== Exercise aim ==
Please find the lines in the entries below that contain the word "Streamlit", and copy each one.

Data provided START

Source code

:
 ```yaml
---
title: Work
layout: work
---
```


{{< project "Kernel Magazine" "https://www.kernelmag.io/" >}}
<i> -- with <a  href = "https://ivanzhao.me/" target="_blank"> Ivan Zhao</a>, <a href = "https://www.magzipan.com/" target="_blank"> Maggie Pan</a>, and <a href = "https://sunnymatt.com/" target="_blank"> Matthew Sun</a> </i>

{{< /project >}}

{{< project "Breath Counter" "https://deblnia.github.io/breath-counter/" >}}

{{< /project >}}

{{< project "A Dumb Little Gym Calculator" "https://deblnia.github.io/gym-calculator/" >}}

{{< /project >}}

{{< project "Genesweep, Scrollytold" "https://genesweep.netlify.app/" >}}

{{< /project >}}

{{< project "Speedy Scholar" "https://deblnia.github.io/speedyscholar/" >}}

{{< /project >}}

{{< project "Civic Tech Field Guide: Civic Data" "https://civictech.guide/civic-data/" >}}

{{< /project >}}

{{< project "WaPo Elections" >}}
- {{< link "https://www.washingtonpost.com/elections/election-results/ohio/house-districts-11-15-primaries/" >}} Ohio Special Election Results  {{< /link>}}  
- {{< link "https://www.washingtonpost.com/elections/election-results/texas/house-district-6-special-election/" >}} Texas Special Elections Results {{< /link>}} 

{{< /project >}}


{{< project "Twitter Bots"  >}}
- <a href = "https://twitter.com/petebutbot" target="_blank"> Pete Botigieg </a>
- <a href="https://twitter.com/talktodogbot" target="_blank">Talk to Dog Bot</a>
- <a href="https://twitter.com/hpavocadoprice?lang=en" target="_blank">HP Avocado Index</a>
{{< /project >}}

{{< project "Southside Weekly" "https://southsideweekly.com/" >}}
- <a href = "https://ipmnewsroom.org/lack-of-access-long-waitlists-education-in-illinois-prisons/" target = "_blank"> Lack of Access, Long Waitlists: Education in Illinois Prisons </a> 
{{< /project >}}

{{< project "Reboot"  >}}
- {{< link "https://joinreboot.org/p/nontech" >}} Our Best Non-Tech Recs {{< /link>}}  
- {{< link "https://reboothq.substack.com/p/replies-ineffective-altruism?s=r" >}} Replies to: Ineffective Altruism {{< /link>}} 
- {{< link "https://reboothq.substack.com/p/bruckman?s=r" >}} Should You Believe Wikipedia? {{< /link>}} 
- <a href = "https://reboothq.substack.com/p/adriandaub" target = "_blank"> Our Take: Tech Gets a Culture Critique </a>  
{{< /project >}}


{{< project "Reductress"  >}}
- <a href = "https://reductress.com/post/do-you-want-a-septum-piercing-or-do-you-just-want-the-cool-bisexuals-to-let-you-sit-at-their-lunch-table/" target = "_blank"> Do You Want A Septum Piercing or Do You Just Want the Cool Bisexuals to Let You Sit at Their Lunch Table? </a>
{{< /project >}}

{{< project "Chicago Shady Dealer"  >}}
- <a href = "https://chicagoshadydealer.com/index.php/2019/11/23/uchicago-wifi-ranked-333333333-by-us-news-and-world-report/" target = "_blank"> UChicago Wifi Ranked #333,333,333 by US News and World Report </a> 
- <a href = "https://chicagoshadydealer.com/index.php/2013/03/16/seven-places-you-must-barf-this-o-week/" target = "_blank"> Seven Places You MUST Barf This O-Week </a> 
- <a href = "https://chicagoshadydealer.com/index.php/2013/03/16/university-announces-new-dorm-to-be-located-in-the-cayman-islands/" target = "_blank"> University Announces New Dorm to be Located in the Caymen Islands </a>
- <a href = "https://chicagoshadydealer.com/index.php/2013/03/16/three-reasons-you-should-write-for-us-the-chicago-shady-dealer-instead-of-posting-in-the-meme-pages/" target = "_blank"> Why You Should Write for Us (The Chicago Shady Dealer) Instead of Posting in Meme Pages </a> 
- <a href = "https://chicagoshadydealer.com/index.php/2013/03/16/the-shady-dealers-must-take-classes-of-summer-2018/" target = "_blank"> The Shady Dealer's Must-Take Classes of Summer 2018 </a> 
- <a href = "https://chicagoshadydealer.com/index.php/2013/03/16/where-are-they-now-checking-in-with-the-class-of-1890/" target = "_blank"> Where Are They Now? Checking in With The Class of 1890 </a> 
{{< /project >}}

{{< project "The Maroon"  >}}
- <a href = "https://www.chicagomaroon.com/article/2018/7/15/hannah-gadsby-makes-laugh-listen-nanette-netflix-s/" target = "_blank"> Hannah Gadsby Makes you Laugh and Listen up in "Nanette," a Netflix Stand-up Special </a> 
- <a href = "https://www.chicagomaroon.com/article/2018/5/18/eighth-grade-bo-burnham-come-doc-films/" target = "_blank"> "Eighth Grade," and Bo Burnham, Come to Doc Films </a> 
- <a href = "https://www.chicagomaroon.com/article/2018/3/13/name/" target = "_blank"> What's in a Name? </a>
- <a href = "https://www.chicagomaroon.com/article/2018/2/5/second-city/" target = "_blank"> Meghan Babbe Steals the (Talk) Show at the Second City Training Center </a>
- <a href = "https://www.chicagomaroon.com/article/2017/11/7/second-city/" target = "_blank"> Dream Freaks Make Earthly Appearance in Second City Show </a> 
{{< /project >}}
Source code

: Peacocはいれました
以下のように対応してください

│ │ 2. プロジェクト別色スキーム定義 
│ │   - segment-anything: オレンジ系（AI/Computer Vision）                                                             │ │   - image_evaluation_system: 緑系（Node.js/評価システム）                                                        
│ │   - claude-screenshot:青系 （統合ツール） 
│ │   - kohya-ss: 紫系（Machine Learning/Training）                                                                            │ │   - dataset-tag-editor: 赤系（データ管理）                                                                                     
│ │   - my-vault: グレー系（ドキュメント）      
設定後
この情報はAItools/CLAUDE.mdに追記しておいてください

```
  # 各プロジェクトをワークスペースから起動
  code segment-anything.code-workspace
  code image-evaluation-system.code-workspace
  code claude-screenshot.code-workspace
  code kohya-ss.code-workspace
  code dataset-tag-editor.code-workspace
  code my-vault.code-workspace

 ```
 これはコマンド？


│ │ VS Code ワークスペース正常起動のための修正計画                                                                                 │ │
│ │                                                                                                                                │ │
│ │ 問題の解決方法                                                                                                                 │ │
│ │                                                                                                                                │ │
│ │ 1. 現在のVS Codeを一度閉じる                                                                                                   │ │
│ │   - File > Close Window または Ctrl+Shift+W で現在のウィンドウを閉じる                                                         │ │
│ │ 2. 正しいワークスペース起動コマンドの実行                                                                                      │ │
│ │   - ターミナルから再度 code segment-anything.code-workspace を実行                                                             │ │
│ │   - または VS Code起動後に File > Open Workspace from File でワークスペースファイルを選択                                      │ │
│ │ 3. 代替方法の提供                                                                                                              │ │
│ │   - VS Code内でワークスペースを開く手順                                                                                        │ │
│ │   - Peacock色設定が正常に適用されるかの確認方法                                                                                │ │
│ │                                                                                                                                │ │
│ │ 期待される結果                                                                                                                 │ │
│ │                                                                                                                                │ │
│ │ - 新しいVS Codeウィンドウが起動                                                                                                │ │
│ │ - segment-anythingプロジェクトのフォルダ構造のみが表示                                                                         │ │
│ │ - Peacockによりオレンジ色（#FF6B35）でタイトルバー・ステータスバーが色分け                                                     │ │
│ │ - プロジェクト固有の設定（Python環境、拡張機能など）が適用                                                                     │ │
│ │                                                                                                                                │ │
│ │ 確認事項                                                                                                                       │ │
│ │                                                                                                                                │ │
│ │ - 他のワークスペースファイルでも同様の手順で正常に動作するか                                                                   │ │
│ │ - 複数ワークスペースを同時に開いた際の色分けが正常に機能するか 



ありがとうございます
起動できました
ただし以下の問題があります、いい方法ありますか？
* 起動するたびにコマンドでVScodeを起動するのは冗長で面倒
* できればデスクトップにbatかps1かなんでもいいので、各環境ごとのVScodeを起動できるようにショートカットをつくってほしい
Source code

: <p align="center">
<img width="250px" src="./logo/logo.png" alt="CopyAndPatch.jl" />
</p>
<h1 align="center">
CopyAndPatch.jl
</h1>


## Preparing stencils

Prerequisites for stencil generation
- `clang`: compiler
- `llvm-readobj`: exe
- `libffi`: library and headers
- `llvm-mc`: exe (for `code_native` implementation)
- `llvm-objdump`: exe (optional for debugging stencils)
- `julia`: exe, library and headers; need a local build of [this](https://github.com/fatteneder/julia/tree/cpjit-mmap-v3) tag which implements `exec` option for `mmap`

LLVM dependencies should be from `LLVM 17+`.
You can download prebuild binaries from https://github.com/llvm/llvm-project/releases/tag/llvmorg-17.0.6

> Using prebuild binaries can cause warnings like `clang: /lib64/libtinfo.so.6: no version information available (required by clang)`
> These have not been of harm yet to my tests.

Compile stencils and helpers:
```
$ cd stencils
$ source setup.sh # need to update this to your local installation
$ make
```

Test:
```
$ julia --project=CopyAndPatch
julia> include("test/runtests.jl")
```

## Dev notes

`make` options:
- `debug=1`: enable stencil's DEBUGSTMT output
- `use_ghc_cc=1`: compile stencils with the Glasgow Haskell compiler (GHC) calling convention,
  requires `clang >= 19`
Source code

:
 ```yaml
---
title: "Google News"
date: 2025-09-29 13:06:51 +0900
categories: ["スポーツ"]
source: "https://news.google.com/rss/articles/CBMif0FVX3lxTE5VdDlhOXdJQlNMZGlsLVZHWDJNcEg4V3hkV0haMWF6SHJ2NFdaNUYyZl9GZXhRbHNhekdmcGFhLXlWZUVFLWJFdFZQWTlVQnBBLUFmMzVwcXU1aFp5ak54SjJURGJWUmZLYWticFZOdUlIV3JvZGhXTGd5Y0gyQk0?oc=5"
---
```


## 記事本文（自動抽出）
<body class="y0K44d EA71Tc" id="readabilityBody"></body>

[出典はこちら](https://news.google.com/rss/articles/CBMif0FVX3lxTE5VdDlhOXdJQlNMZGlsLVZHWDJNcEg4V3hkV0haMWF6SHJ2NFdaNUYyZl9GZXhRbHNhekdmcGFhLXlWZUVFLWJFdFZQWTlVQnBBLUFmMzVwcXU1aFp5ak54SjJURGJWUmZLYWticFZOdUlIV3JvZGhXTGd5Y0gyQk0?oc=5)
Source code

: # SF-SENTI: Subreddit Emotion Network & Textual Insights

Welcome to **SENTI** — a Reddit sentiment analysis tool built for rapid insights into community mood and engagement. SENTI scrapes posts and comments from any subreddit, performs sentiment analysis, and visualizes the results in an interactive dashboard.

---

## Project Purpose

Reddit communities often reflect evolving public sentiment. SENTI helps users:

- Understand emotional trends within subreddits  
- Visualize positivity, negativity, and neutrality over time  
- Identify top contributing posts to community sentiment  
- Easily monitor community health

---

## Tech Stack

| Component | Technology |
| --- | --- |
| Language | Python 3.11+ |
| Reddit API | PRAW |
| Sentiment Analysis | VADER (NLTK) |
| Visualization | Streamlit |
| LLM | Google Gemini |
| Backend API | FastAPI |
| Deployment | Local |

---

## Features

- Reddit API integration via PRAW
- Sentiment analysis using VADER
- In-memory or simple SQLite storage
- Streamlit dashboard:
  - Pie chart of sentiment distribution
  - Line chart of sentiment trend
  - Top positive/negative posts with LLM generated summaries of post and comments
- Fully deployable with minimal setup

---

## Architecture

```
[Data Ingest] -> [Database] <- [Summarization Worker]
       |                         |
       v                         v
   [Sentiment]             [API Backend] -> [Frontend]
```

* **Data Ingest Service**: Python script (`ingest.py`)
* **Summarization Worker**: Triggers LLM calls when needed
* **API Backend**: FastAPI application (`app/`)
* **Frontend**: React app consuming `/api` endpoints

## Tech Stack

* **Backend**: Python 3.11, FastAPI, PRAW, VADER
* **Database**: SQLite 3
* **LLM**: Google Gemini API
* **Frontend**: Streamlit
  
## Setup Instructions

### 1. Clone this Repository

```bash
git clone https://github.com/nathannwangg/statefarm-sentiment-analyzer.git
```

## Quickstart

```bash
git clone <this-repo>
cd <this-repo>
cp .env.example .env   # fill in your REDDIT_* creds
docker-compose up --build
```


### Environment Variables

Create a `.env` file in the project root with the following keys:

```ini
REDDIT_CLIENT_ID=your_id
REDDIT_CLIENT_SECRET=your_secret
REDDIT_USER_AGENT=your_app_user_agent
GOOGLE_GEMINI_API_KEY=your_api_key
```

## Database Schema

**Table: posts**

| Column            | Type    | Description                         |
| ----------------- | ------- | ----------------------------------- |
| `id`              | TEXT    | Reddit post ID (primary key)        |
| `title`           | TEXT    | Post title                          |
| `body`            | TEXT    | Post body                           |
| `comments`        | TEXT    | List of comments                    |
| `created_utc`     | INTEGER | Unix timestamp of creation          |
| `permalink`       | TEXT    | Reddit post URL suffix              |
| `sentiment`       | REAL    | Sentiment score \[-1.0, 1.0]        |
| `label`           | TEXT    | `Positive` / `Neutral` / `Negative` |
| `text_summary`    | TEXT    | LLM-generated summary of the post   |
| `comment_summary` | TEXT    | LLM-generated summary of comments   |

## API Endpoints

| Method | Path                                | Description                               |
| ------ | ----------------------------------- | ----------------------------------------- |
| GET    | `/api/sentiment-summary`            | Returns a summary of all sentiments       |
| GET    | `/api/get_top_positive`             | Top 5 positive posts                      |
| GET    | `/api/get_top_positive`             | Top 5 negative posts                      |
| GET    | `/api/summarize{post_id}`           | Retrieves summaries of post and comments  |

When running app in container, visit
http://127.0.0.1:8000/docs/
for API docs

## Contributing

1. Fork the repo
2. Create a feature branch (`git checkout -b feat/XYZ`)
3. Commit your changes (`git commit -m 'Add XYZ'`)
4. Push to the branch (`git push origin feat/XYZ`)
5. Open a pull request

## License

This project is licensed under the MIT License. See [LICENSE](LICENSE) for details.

Data provided END

== Solved exercise ==
| Visualization | Streamlit |
- Streamlit dashboard:
* **Frontend**: Streamlit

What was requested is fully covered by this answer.